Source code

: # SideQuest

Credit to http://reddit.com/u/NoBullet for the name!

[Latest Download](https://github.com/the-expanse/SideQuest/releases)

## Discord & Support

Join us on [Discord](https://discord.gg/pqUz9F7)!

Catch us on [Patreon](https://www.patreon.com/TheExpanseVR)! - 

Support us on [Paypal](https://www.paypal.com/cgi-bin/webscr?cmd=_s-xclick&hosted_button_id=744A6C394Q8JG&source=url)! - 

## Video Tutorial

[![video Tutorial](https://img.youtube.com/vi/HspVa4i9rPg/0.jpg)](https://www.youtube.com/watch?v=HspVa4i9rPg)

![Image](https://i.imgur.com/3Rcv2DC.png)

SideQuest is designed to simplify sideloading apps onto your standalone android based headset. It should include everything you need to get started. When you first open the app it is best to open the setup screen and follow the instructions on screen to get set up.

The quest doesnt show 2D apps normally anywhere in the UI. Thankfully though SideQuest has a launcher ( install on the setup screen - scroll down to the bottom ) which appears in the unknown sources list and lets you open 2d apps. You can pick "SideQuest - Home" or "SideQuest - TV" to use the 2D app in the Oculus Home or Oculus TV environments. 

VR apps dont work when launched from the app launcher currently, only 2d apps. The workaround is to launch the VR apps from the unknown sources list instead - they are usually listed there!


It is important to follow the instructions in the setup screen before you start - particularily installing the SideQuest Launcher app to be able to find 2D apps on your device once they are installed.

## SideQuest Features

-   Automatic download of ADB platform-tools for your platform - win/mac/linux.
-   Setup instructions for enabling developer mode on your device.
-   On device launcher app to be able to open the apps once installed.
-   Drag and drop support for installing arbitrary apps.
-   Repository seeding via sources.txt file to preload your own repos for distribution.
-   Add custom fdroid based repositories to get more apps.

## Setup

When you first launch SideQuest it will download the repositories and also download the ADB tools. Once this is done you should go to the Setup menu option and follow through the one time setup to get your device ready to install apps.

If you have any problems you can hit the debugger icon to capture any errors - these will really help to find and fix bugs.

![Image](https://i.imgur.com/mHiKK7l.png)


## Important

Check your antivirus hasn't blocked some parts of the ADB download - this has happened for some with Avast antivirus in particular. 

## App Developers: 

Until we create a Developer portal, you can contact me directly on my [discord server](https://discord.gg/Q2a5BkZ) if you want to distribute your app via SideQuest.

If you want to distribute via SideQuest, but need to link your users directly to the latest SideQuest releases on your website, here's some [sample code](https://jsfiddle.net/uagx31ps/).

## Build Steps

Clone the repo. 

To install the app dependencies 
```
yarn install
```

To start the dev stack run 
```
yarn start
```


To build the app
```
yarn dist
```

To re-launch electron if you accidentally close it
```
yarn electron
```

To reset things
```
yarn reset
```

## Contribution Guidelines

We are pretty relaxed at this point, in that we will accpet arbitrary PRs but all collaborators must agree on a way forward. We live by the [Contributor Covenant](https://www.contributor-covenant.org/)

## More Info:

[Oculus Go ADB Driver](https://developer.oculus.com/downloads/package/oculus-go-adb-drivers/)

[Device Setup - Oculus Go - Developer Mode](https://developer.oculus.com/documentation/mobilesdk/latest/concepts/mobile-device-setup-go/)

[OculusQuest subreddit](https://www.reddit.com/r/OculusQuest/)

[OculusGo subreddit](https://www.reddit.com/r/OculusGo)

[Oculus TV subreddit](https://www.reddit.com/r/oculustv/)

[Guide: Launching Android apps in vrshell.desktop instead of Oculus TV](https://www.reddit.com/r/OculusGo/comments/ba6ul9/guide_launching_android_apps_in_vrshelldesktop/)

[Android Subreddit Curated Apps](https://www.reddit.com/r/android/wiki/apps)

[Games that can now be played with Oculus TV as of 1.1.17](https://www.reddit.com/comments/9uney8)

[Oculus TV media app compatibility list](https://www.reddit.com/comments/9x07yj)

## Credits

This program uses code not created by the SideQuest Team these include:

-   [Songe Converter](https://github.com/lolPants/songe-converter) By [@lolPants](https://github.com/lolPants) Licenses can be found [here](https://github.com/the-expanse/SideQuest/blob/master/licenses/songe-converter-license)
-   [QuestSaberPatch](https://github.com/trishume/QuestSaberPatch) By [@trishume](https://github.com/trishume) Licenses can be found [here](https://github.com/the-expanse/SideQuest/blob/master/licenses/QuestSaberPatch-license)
++++++++
== The problem ==
Given the records above, reproduce precisely and only the lines between the line holding "To reset things" and the line holding "[Oculus Go ADB", inclusive.

== Your solution ==
To reset things
```
yarn reset
```

## Contribution Guidelines

We are pretty relaxed at this point, in that we will accpet arbitrary PRs but all collaborators must agree on a way forward. We live by the [Contributor Covenant](https://www.contributor-covenant.org/)

## More Info:

[Oculus Go ADB Driver](https://developer.oculus.com/downloads/package/oculus-go-adb-drivers/)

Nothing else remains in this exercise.